WandaVision: White Vision's Marvel Comics History Explained

WandaVision has set the stage for a finale battle that star Paul Bettany has been hyping up for [...]

WandaVision has set the stage for a finale battle that star Paul Bettany has been hyping up for weeks: Vision vs. Vision. The "soul" of Vision that Wanda Maximoff (Elizabeth Olsen) created for her Hex Bubble world is on a collision course with the White version of Vision's physical body, which was rebuilt by SWORD. Marvel Cinematic Universe fans probably have a lot of questions about what this White Vision is all about, and why so many Marvel Comics diehards are going crazy at the sight of the character. Well, Vision's white body has some big Marvel Comics history that could become game-changing MCU developments in WandaVision's finale.

Vision's white body first appeared in the '80s Avengers West Coast storyline "Vision Quest", which even mainstream WandaVision viewers have probably heard mentioned at this point. That series saw a government agency kidnap Vision and dismantle him and wipe his mind clean of its personality. Scarlet Witch and other West Coast Avengers tracked Vision down only to find a heartless machine that attacks them. Eventually, the Avengers rebuild Vision in his white body form, but the personality matrix that made him the "man" Scarlet Witch loved is gone, and Vision is much more a blank-slate emotionless android.

WandaVision White Vision Marvel Comics Origin Explained

You can see how this pivotal Marvel Comics story has major ramifications for WandaVision's finale. Even if SWORD's White Vision is defeated, it will be a hard dose of reality for Wanda that her "Viz" is nothing but an illusion, while the his actual body has been desecrated.

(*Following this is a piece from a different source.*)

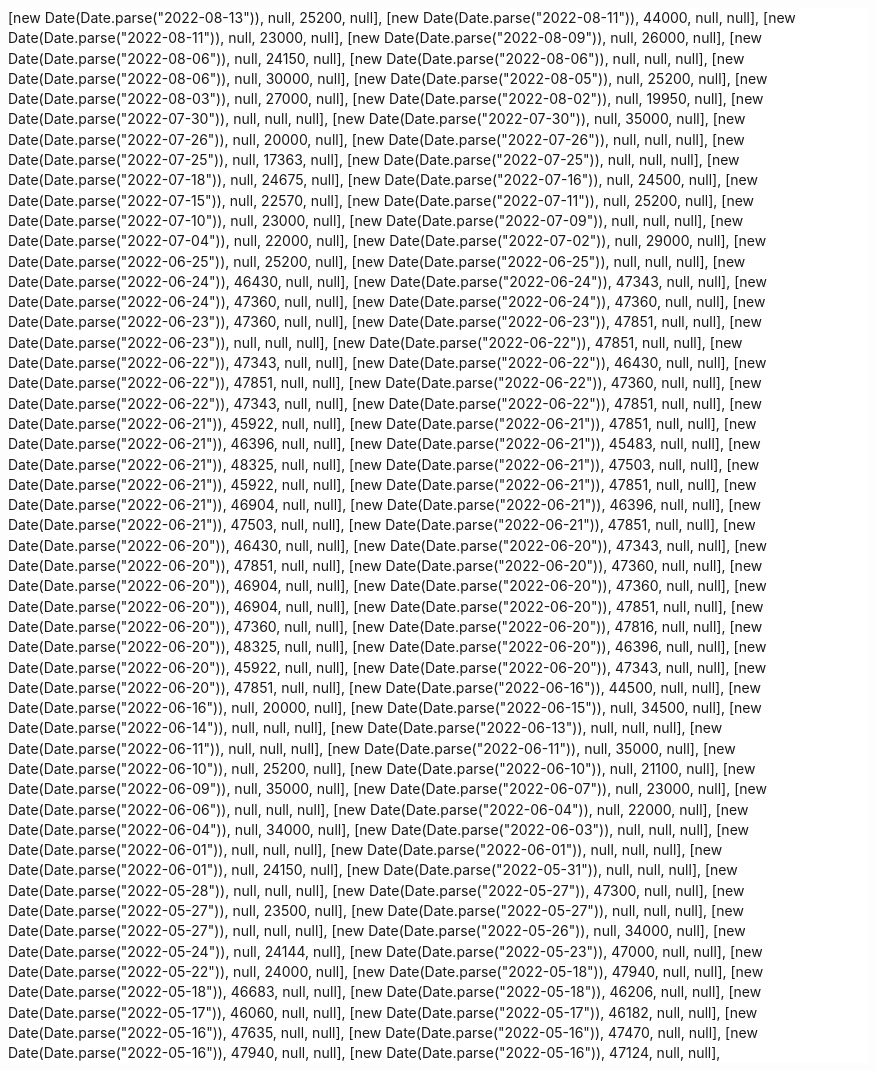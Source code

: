 [new Date(Date.parse("2022-08-13")), null, 25200, null], [new Date(Date.parse("2022-08-11")), 44000, null, null], [new Date(Date.parse("2022-08-11")), null, 23000, null], [new Date(Date.parse("2022-08-09")), null, 26000, null], [new Date(Date.parse("2022-08-06")), null, 24150, null], [new Date(Date.parse("2022-08-06")), null, null, null], [new Date(Date.parse("2022-08-06")), null, 30000, null], [new Date(Date.parse("2022-08-05")), null, 25200, null], [new Date(Date.parse("2022-08-03")), null, 27000, null], [new Date(Date.parse("2022-08-02")), null, 19950, null], [new Date(Date.parse("2022-07-30")), null, null, null], [new Date(Date.parse("2022-07-30")), null, 35000, null], [new Date(Date.parse("2022-07-26")), null, 20000, null], [new Date(Date.parse("2022-07-26")), null, null, null], [new Date(Date.parse("2022-07-25")), null, 17363, null], [new Date(Date.parse("2022-07-25")), null, null, null], [new Date(Date.parse("2022-07-18")), null, 24675, null], [new Date(Date.parse("2022-07-16")), null, 24500, null], [new Date(Date.parse("2022-07-15")), null, 22570, null], [new Date(Date.parse("2022-07-11")), null, 25200, null], [new Date(Date.parse("2022-07-10")), null, 23000, null], [new Date(Date.parse("2022-07-09")), null, null, null], [new Date(Date.parse("2022-07-04")), null, 22000, null], [new Date(Date.parse("2022-07-02")), null, 29000, null], [new Date(Date.parse("2022-06-25")), null, 25200, null], [new Date(Date.parse("2022-06-25")), null, null, null], [new Date(Date.parse("2022-06-24")), 46430, null, null], [new Date(Date.parse("2022-06-24")), 47343, null, null], [new Date(Date.parse("2022-06-24")), 47360, null, null], [new Date(Date.parse("2022-06-24")), 47360, null, null], [new Date(Date.parse("2022-06-23")), 47360, null, null], [new Date(Date.parse("2022-06-23")), 47851, null, null], [new Date(Date.parse("2022-06-23")), null, null, null], [new Date(Date.parse("2022-06-22")), 47851, null, null], [new Date(Date.parse("2022-06-22")), 47343, null, null], [new Date(Date.parse("2022-06-22")), 46430, null, null], [new Date(Date.parse("2022-06-22")), 47851, null, null], [new Date(Date.parse("2022-06-22")), 47360, null, null], [new Date(Date.parse("2022-06-22")), 47343, null, null], [new Date(Date.parse("2022-06-22")), 47851, null, null], [new Date(Date.parse("2022-06-21")), 45922, null, null], [new Date(Date.parse("2022-06-21")), 47851, null, null], [new Date(Date.parse("2022-06-21")), 46396, null, null], [new Date(Date.parse("2022-06-21")), 45483, null, null], [new Date(Date.parse("2022-06-21")), 48325, null, null], [new Date(Date.parse("2022-06-21")), 47503, null, null], [new Date(Date.parse("2022-06-21")), 45922, null, null], [new Date(Date.parse("2022-06-21")), 47851, null, null], [new Date(Date.parse("2022-06-21")), 46904, null, null], [new Date(Date.parse("2022-06-21")), 46396, null, null], [new Date(Date.parse("2022-06-21")), 47503, null, null], [new Date(Date.parse("2022-06-21")), 47851, null, null], [new Date(Date.parse("2022-06-20")), 46430, null, null], [new Date(Date.parse("2022-06-20")), 47343, null, null], [new Date(Date.parse("2022-06-20")), 47851, null, null], [new Date(Date.parse("2022-06-20")), 47360, null, null], [new Date(Date.parse("2022-06-20")), 46904, null, null], [new Date(Date.parse("2022-06-20")), 47360, null, null], [new Date(Date.parse("2022-06-20")), 46904, null, null], [new Date(Date.parse("2022-06-20")), 47851, null, null], [new Date(Date.parse("2022-06-20")), 47360, null, null], [new Date(Date.parse("2022-06-20")), 47816, null, null], [new Date(Date.parse("2022-06-20")), 48325, null, null], [new Date(Date.parse("2022-06-20")), 46396, null, null], [new Date(Date.parse("2022-06-20")), 45922, null, null], [new Date(Date.parse("2022-06-20")), 47343, null, null], [new Date(Date.parse("2022-06-20")), 47851, null, null], [new Date(Date.parse("2022-06-16")), 44500, null, null], [new Date(Date.parse("2022-06-16")), null, 20000, null], [new Date(Date.parse("2022-06-15")), null, 34500, null], [new Date(Date.parse("2022-06-14")), null, null, null], [new Date(Date.parse("2022-06-13")), null, null, null], [new Date(Date.parse("2022-06-11")), null, null, null], [new Date(Date.parse("2022-06-11")), null, 35000, null], [new Date(Date.parse("2022-06-10")), null, 25200, null], [new Date(Date.parse("2022-06-10")), null, 21100, null], [new Date(Date.parse("2022-06-09")), null, 35000, null], [new Date(Date.parse("2022-06-07")), null, 23000, null], [new Date(Date.parse("2022-06-06")), null, null, null], [new Date(Date.parse("2022-06-04")), null, 22000, null], [new Date(Date.parse("2022-06-04")), null, 34000, null], [new Date(Date.parse("2022-06-03")), null, null, null], [new Date(Date.parse("2022-06-01")), null, null, null], [new Date(Date.parse("2022-06-01")), null, null, null], [new Date(Date.parse("2022-06-01")), null, 24150, null], [new Date(Date.parse("2022-05-31")), null, null, null], [new Date(Date.parse("2022-05-28")), null, null, null], [new Date(Date.parse("2022-05-27")), 47300, null, null], [new Date(Date.parse("2022-05-27")), null, 23500, null], [new Date(Date.parse("2022-05-27")), null, null, null], [new Date(Date.parse("2022-05-27")), null, null, null], [new Date(Date.parse("2022-05-26")), null, 34000, null], [new Date(Date.parse("2022-05-24")), null, 24144, null], [new Date(Date.parse("2022-05-23")), 47000, null, null], [new Date(Date.parse("2022-05-22")), null, 24000, null], [new Date(Date.parse("2022-05-18")), 47940, null, null], [new Date(Date.parse("2022-05-18")), 46683, null, null], [new Date(Date.parse("2022-05-18")), 46206, null, null], [new Date(Date.parse("2022-05-17")), 46060, null, null], [new Date(Date.parse("2022-05-17")), 46182, null, null], [new Date(Date.parse("2022-05-16")), 47635, null, null], [new Date(Date.parse("2022-05-16")), 47470, null, null], [new Date(Date.parse("2022-05-16")), 47940, null, null], [new Date(Date.parse("2022-05-16")), 47124, null, null],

In the comics, Vision's "reboot" lead Wanda to a bad place, as her twin sons Billy and Tommy vanish soon after, leading to the revelation that villains Agatha Harkness, the devil Mephisto, and time master Immortus are all involved in manipulating these events of Wanda and Vision's lives, as part of larger cosmic games being played across the multiverse.

Even if your favorite WandaVision theory doesn't come true by the end of the show, White Vision is a big signal that so many larger things inspired Marvel Comics history could still be on the horizon. Immortus seems like an inevitable reveal, as he's part of the story of confirmed MCU Phase 4 villain, Kang the Conqueror (Jonathan Majors).